De l'artisanat d'art à l'industrie d'excellence

Le parfum nacre par Armani Privé : Une édition d'exception fabriquée en 1000 flacons numérotés. © L'Oréal

Le parfum nacre par Armani Privé : Une édition d'exception fabriquée en 1000 flacons numérotés. © L'Oréal

La classe moyenne mondiale ne cesse de croître et, avec elle, la consommation des biens haut de gamme. Ce phénomène ouvre de nouvelles perspectives de développement, à condition d’adapter son outil industriel à cette nouvelle donne mondiale. L’enjeu : satisfaire des aspirations multiples pour les produits de luxe partout dans le monde avec la même exigence de qualité. Une démarche visant l’excellence de la phase de conception jusqu’au point de vente, dans un contexte de montée en gamme favorisée par l’émergence d’une clientèle en demande de produits d’ultra-Luxe.

Pour accompagner cette demande croissante de produits de luxe partout dans le monde et satisfaire les aspirations pour des produits uniques et d’exception, le Groupe L’Oréal conjugue artisanat d’art et industrie d’excellence. Le défis est de parvenir à allier image et qualité ; soucis du détail et production en grande série. Le parfum "La vie est belle" de Lancôme illustre cette maîtrise : produit à 2,6 millions d’exemplaires lors de son lancement, son emballage nécessite à lui seul 5 étapes de « process décor ».

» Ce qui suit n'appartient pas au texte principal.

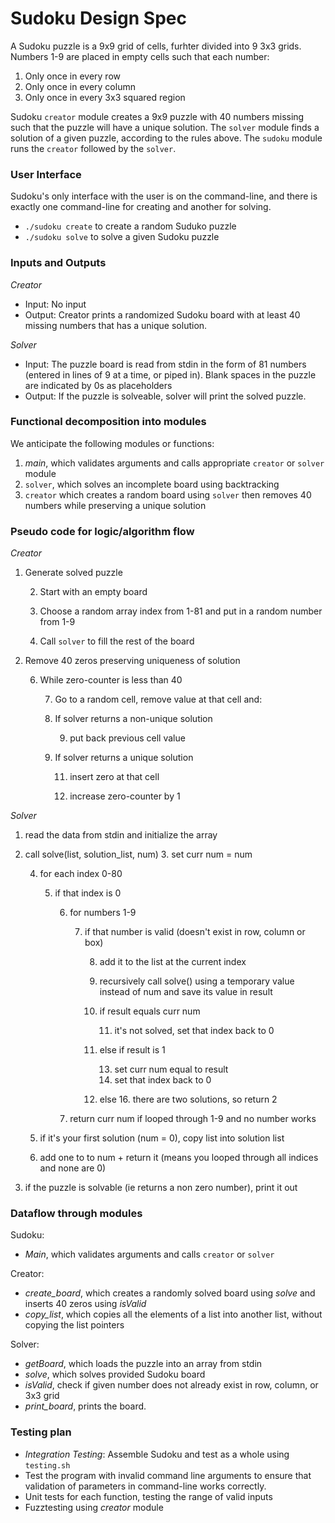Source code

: # Sudoku Design Spec
A Sudoku puzzle is a 9x9 grid of cells, furhter divided into 9 3x3 grids.  Numbers 1-9 are placed in empty cells such that each number:

1. Only once in every row
2. Only once in every column
3. Only once in every 3x3 squared region

Sudoku `creator` module creates a 9x9 puzzle with 40 numbers missing such that the puzzle will have a unique solution.  The `solver` module finds a solution of a given puzzle, according to the rules above. The `sudoku` module runs the `creator` followed by the `solver`.


### User Interface
Sudoku's only interface with the user is on the command-line, and there is exactly one command-line for creating and another for solving.

* `./sudoku create` to create a random Suduko puzzle
* `./sudoku solve` to solve a given Sudoku puzzle


### Inputs and Outputs
*Creator*

* Input: No input
* Output: Creator prints a randomized Sudoku board with at least 40 missing numbers that has a unique solution.

*Solver*

* Input: The puzzle board is read from stdin in the form of 81 numbers (entered in lines of 9 at a time, or piped in). Blank spaces in the puzzle are indicated by 0s as placeholders
* Output: If the puzzle is solveable, solver will print the solved puzzle.


### Functional decomposition into modules
We anticipate the following modules or functions:

1. *main*, which validates arguments and calls appropriate `creator` or `solver` module
2. `solver`, which solves an incomplete board using backtracking
3. `creator` which creates a random board using `solver` then removes 40 numbers while preserving a unique solution


### Pseudo code for logic/algorithm flow
*Creator*

1. Generate solved puzzle

    2. Start with an empty board
    
    3. Choose a random array index from 1-81 and put in a random number from 1-9
    
    4. Call `solver` to fill the rest of the board
    
5. Remove 40 zeros preserving uniqueness of solution

    6. While zero-counter is less than 40
    
    	7. Go to a random cell, remove value at that cell and:
		
		8. If solver returns a non-unique solution
		
			9. put back previous cell value
		
		10. If solver returns a unique solution
	    	
			11. insert zero at that cell
		
			12. increase zero-counter by 1

*Solver*

1. read the data from stdin and initialize the array

2. call solve(list, solution_list, num)
	3. set curr num = num

	4. for each index 0-80
	
		5. if that index is 0
		
			6. for numbers 1-9
			
				7. if that number is valid (doesn't exist in row, column or box)
				
					8. add it to the list at the current index

					9. recursively call solve() using a temporary value instead of num and save its value in result
					
					10. if result equals curr num
					
						11. it's not solved, set that index back to 0 
						
					12. else if result is 1
					
						13. set curr num equal to result
						14. set that index back to 0
					15. else
						16. there are two solutions, so return 2
						
			17. return curr num if looped through 1-9 and no number works
			
	18. if it's your first solution (num = 0), copy list into solution list 
	19. add one to to num  + return it (means you looped through all indices and none are 0)
	
20. if the puzzle is solvable (ie returns a non zero number), print it out




### Dataflow through modules
Sudoku: 

*  *Main*, which validates arguments and calls `creator` or `solver`

Creator:

* *create_board*, which creates a randomly solved board using *solve* and inserts 40 zeros using *isValid*
* *copy_list*, which copies all the elements of a list into another list, without copying the list pointers

Solver:

* *getBoard*, which loads the puzzle into an array from stdin
* *solve*, which solves provided Sudoku board
* *isValid*, check if given number does not already exist in row, column, or 3x3 grid
* *print_board*, prints the board.


### Testing plan

* *Integration Testing*: Assemble Sudoku and test as a whole using `testing.sh`
* Test the program with invalid command line arguments to ensure that validation of parameters in command-line works correctly.
* Unit tests for each function, testing the range of valid inputs
* Fuzztesting using *creator* module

L’Oréal doit également satisfaire les attentes d’une clientèle d’exception, en quête de produits toujours plus uniques et plus précieux. Ce segment se caractérise par des séries très limitées et peut être associée à de l’artisanat d’art ; en témoigne « La femme Cristal » d’Armani, produit à 100 pièces uniques gravées et numérotées. Chaque flacon, vendu à 5000 euros, est réalisé par la cristallerie Royale de Saint Louis qui montre ici sa virtuosité : une goutte de cristal soufflée à la bouche contenant le Parfum, insérée dans un écrin de cristal taillé à la main sur 10 faces par les Meilleurs Ouvriers de France.

Le saviez-vous ?

 

1/ Un quart des achats de luxe dans le monde en 2012 sont imputables aux Chinois, selon une étude réalisée en octobre 2012 par Bain & Company, pour la Fondation Altagamma. Ces consommateurs de luxe chinois, relativement jeunes, sont friands de cosmétiques.

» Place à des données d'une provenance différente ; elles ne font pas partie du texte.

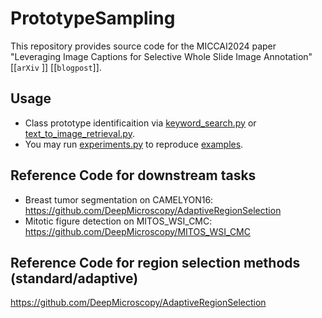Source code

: # PrototypeSampling

This repository provides source code for the MICCAI2024 paper "Leveraging Image Captions for Selective Whole Slide Image Annotation" [[`arXiv`
]] [[`blogpost`]].

## Usage
* Class prototype identificaition via [keyword_search.py](code/Class_Prototypes_Identification/keyword_search.py) or [text_to_image_retrieval.py](code/Class_Prototypes_Identification/text_to_image_retrieval.py).
* You may run [experiments.py](code/Class_Prototypes_Identification/experiments.py) to reproduce [examples](examples).

## Reference Code for downstream tasks
* Breast tumor segmentation on CAMELYON16: https://github.com/DeepMicroscopy/AdaptiveRegionSelection
* Mitotic figure detection on MITOS_WSI_CMC: https://github.com/DeepMicroscopy/MITOS_WSI_CMC

## Reference Code for region selection methods (standard/adaptive)
https://github.com/DeepMicroscopy/AdaptiveRegionSelection
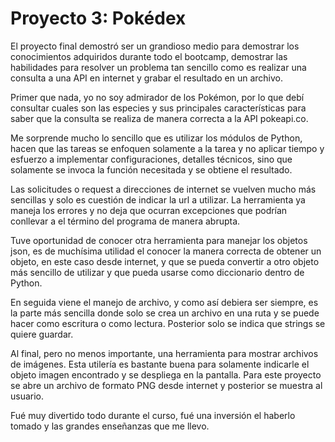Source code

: # Proyecto 3: Pokédex

El proyecto final demostró ser un grandioso medio para demostrar los conocimientos adquiridos durante todo el bootcamp, demostrar las habilidades para resolver un problema tan sencillo como es realizar una consulta a una API en internet y grabar el resultado en un archivo.

Primer que nada, yo no soy admirador de los Pokémon, por lo que debí consultar cuales son las especies y sus principales características para saber que la consulta se realiza de manera correcta a la API pokeapi.co.

Me sorprende mucho lo sencillo que es utilizar los módulos de Python, hacen que las tareas se enfoquen solamente a la tarea y no aplicar tiempo y esfuerzo a implementar configuraciones, detalles técnicos, sino que solamente se invoca la función necesitada y se obtiene el resultado.

Las solicitudes o request a direcciones de internet se vuelven mucho más sencillas y solo es cuestión de indicar la url a utilizar. La herramienta ya maneja los errores y no deja que ocurran excepciones que podrían conllevar a el término del programa de manera abrupta.

Tuve oportunidad de conocer otra herramienta para manejar los objetos json, es de muchísima utilidad el conocer la manera correcta de obtener un objeto, en este caso desde internet, y que se pueda convertir a otro objeto más sencillo de utilizar y que pueda usarse como diccionario dentro de Python.

En seguida viene el manejo de archivo, y como así debiera ser siempre, es la parte más sencilla donde solo se crea un archivo en una ruta y se puede hacer como escritura o como lectura. Posterior solo se indica que strings se quiere guardar.

Al final, pero no menos importante, una herramienta para mostrar archivos de imágenes. Esta utilería es bastante buena para solamente indicarle el objeto imagen encontrado y se despliega en la pantalla. Para este proyecto se abre un archivo de formato PNG desde internet y posterior se muestra al usuario.

Fué muy divertido todo durante el curso, fué una inversión el haberlo tomado y las grandes enseñanzas que me llevo.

2/ Selon le cabinet Bain & Company, le marché du luxe pourrait atteindre 230 milliards d’ici 2014. Entre 1995 et 2011, ce marché est passé de 77 milliards d'euros à 191 milliards.

3/ Plus de 40% des achats de luxe sont faits lors de voyages touristiques. Le Travel Retail est d’ailleurs l’un des principaux moteurs de la croissance de la division Luxe de L’Oréal.